▸ **Your objective**: Filter the records for lines holding the string "minimal".

▸ **Material shown**:
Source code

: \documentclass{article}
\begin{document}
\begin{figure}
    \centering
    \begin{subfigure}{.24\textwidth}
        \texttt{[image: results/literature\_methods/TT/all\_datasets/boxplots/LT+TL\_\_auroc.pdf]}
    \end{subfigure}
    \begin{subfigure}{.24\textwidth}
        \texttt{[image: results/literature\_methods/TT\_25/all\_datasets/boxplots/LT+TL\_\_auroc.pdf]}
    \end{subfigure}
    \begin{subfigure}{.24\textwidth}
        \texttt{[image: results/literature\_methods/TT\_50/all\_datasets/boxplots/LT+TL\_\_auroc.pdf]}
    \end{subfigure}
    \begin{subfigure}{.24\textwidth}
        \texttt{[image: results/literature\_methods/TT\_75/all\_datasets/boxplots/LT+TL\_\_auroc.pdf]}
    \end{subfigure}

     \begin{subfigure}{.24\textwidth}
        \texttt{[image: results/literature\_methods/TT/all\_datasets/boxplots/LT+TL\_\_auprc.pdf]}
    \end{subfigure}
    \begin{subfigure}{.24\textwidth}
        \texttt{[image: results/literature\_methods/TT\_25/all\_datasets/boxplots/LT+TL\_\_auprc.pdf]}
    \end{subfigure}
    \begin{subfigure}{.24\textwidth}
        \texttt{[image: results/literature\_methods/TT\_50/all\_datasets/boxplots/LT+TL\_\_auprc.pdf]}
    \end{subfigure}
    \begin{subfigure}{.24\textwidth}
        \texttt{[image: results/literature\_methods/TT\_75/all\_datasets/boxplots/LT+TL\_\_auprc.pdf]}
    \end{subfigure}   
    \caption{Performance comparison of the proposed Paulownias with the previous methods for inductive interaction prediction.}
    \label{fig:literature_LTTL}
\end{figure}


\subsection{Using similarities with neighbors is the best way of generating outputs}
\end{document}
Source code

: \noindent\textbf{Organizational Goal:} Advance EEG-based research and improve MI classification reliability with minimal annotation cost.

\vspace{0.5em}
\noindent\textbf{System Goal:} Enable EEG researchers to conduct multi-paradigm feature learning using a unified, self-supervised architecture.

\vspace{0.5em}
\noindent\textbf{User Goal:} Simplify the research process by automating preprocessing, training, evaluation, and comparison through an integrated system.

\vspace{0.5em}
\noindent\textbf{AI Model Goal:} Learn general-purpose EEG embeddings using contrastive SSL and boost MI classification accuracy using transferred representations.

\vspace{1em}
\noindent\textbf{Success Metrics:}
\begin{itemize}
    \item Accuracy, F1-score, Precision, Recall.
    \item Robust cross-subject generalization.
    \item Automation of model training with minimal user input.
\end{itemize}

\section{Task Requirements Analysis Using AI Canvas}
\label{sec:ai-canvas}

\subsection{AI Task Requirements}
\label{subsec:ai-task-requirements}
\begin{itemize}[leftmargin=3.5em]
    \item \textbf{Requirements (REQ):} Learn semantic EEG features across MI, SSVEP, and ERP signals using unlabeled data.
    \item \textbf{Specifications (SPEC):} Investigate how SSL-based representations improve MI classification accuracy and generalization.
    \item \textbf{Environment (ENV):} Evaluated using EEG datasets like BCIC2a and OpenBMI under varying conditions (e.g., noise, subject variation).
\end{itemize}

▸ **Task result**:
: \noindent\textbf{Organizational Goal:} Advance EEG-based research and improve MI classification reliability with minimal annotation cost.
    \item Automation of model training with minimal user input.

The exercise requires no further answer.